I wrote newspaper columns in which I pondered various ways to slow the swelling: limiting building permits, withholding water permits, placing a moratorium on hotel construction -- whatever method could be devised to apply the brakes on this runaway train.
But a few years ago I changed my mind. In an interview, veteran local development consultant Greg Borgel made a simple yet profound point that, for whatever reason, I hadn't fully appreciated until he explained it: "We couldn't slow the growth if we wanted to," Borgel told me. "We can't keep people from moving here. We could limit the issuance of building permits. That won't keep people from moving here. They'll just double up in houses or live in RV parks or something. ... The government didn't vote to invite these people to move here. It's the way it happens if you are a successful community."
You might ask, what about Boulder City? Apples and oranges. A Boulder City ordinance limiting the issuance of building permits keeps the growth rate at or below 3 percent each year. And it works for Boulder City, which is striving to maintain its small-town America lifestyle.
But Las Vegas is not Boulder City. Boulder City does not have the world's largest tourism industry at its center, and it doesn't have thousands of people rolling up in U-Hauls every month expecting to find a good job and a new life.
If you agree with Borgel's market-based perspective, then the next logical camp to migrate to is called "smart growth." Smart growth means managing and designing development to ensure that proper roads, schools, environmental protections and public facilities are in place to maintain a high quality of life for the growing population.
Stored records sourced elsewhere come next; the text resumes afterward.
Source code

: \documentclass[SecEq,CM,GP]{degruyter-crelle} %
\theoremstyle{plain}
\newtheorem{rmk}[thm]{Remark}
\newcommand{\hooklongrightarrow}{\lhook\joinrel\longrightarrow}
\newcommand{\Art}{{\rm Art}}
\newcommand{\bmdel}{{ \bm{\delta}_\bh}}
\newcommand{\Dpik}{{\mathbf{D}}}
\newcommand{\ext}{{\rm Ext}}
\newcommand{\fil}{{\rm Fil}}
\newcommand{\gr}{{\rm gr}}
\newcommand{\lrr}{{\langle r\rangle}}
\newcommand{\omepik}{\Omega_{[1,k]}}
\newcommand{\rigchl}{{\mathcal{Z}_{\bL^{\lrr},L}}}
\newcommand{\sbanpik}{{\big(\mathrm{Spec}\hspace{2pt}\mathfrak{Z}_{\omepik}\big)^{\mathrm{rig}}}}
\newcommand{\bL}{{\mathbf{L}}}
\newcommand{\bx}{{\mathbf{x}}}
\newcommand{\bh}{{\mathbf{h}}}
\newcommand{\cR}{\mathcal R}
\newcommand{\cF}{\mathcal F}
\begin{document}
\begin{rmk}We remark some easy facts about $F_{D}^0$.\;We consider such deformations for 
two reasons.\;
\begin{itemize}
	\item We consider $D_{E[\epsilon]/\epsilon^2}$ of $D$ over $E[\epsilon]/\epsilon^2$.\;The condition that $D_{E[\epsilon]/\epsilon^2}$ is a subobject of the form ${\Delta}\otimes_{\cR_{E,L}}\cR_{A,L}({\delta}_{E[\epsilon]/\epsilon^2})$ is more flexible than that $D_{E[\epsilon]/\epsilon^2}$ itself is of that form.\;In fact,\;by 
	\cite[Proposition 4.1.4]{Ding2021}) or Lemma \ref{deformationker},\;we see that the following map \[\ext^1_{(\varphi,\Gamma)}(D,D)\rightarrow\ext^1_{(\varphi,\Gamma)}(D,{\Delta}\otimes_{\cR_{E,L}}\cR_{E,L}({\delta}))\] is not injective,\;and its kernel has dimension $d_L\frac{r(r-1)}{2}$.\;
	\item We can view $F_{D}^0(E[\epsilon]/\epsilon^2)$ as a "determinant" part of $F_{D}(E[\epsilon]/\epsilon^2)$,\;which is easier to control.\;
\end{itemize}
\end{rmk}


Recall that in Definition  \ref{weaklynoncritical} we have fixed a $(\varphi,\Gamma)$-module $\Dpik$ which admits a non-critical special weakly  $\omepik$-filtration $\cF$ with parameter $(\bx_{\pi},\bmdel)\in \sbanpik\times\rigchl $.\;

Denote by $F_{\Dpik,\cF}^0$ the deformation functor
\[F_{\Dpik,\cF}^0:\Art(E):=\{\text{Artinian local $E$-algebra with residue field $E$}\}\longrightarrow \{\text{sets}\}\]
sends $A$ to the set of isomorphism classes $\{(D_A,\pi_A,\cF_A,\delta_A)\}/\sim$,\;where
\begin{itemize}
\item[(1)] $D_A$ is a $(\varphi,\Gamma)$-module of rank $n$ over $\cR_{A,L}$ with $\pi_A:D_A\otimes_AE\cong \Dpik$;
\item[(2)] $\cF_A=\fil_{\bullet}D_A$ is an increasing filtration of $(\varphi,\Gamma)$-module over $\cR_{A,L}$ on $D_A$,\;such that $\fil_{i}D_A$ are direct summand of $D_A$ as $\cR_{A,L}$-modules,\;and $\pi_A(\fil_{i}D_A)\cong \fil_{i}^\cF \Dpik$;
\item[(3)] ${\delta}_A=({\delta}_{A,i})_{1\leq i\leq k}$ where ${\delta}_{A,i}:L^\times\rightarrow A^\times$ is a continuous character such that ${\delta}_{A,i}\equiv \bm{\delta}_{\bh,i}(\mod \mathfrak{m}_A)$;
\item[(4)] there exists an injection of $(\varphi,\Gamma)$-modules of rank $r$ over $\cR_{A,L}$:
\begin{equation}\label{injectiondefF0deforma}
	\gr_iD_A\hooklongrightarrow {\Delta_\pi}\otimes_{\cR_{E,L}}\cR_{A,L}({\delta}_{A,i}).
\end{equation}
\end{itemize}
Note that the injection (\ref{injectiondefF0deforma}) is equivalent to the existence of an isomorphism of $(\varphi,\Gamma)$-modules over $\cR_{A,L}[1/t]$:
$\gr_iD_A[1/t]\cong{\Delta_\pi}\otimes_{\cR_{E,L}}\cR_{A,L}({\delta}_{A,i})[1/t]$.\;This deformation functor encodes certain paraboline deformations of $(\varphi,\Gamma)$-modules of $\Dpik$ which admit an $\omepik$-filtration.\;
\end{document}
This is easier said than done, of course. The Las Vegas Valley remains a place where developers and home builders generally have the upper hand over county commissioners and city council members. It's a place where neighborhoods are built first and roads, schools and other public services come second. It's a place where jails are jampacked and child protective services are woefully underfunded.
Still, in recent years I've been encouraged by tidbits of progress.
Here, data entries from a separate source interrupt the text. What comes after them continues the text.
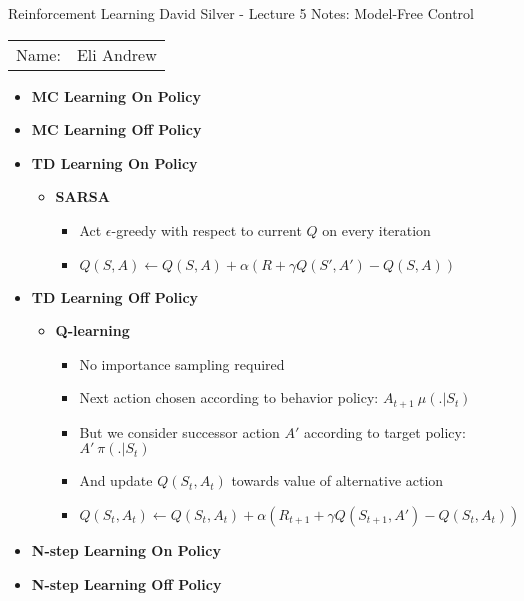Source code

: \documentclass[12pt]{article}
\begin{document}
\begin{center}
{\Large Reinforcement Learning David Silver - Lecture 5 Notes: Model-Free Control}

\begin{tabular}{rl}
Name: & Eli Andrew
\end{tabular}
\end{center}

  \begin{itemize}
    \item \textbf{MC Learning On Policy}
    \item \textbf{MC Learning Off Policy}
    \item \textbf{TD Learning On Policy}
      \begin{itemize}
        \item \textbf{SARSA}
        \begin{itemize}
          \item Act $\epsilon$-greedy with respect to current $Q$ on every iteration
          \item $Q(S, A) \leftarrow Q(S, A) + \alpha(R + \gamma Q(S', A') - Q(S, A))$
        \end{itemize}
      \end{itemize}
    \item \textbf{TD Learning Off Policy}
    \begin{itemize}
      \item \textbf{Q-learning}
      \begin{itemize}
        \item No importance sampling required
        \item Next action chosen according to behavior policy: $A_{t+1} ~ \mu(. | S_t)$
        \item But we consider successor action $A'$ according to target policy: $A' ~ \pi(. | S_t)$
        \item And update $Q(S_t, A_t)$ towards value of alternative action
        \item $Q(S_t, A_t) \leftarrow Q(S_t, A_t) + \alpha(R_{t+1} + \gamma Q(S_{t+1}, A') - Q(S_t, A_t))$
      \end{itemize}
    \end{itemize}
    \item \textbf{N-step Learning On Policy}
    \item \textbf{N-step Learning Off Policy}
  \end{itemize} 
\end{document}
Neighborhood and regional parks are far more common today than they were just 10 years ago. Attractive street landscaping is required. School construction is basically keeping up with the student influx. Historic preservation is a reality in small pockets. Water conservation is really happening. Flagging downtowns in Las Vegas and Henderson are being revived. Cultural institutions are growing and thriving.
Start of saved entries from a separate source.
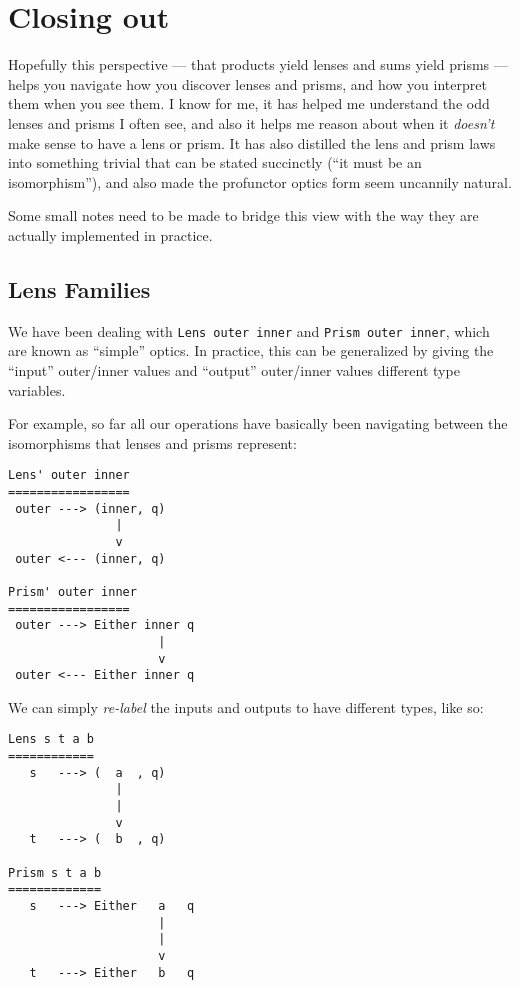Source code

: \documentclass[]{article}
\begin{document}
\hypertarget{closing-out}{%
\section{Closing out}\label{closing-out}}

Hopefully this perspective --- that products yield lenses and sums yield prisms
--- helps you navigate how you discover lenses and prisms, and how you interpret
them when you see them. I know for me, it has helped me understand the odd
lenses and prisms I often see, and also it helps me reason about when it
\emph{doesn't} make sense to have a lens or prism. It has also distilled the
lens and prism laws into something trivial that can be stated succinctly (``it
must be an isomorphism''), and also made the profunctor optics form seem
uncannily natural.

Some small notes need to be made to bridge this view with the way they are
actually implemented in practice.

\hypertarget{lens-families}{%
\subsection{Lens Families}\label{lens-families}}

We have been dealing with \texttt{Lens\textquotesingle{}\ outer\ inner} and
\texttt{Prism\textquotesingle{}\ outer\ inner}, which are known as ``simple''
optics. In practice, this can be generalized by giving the ``input'' outer/inner
values and ``output'' outer/inner values different type variables.

For example, so far all our operations have basically been navigating between
the isomorphisms that lenses and prisms represent:

\begin{verbatim}
Lens' outer inner
=================
 outer ---> (inner, q)
               |
               v
 outer <--- (inner, q)

Prism' outer inner
=================
 outer ---> Either inner q
                     |
                     v
 outer <--- Either inner q
\end{verbatim}

We can simply \emph{re-label} the inputs and outputs to have different types,
like so:

\begin{verbatim}
Lens s t a b
============
   s   ---> (  a  , q)
               |
               |
               v
   t   ---> (  b  , q)

Prism s t a b
=============
   s   ---> Either   a   q
                     |
                     |
                     v
   t   ---> Either   b   q
\end{verbatim}
\end{document}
In short, the community is maturing in positive ways -- in part because of conscious efforts to manage growth, in part a natural result of demands from a more sophisticated populace.
And the growth isn't going to stop anytime soon. Las Vegas is a product of massive, long-term population shifts. Millions of people are moving west, thousands of Californians are moving east and millions of immigrants are entering the country. These trends are simply beyond our meager power to control.
In addition, the nation as a whole is growing. In October, the media was atwitter over the arrival of the 300 millionth resident. Commentators far and wide weighed in on whether this was a good or bad thing. This momentous event served as a jumping-off point for debates over everything from illegal immigration to the evils of sprawl.
The Wall Street Journal took the issue a step further, noting that demographers and economists are really worked up about what the country will look like when we witness the arrival of the 400 millionth American in about 35 years.
Just don't tell me we don't have enough room for 400 million people. It's not true. According to the Journal, the United States has 86 people per square mile today. That's a small fraction of the density of most other countries.
I recently made an 1,800-mile drive from Las Vegas to Madison, Wis. The route took us through Utah, Colorado, Nebraska and Iowa, and I can assure you there is all kinds of space out there. Long stretches of Nebraska and Iowa are almost as sparsely populated as long stretches of Nevada. Getting people to move there, however, is another matter.
Richard Dooling wrote a column for The New York Times in November in which he suggested to economically stressed people living on the coasts that they consider moving inland, specifically to his hometown of Omaha, Neb. Dooling notes that in Omaha, traffic is light, the public schools are excellent and the people are friendly.
Dooling wrote the column partly as a gag, but the truth is that economically vibrant inland cities such as Omaha, Boise and Austin are thriving and will continue to grow in coming decades.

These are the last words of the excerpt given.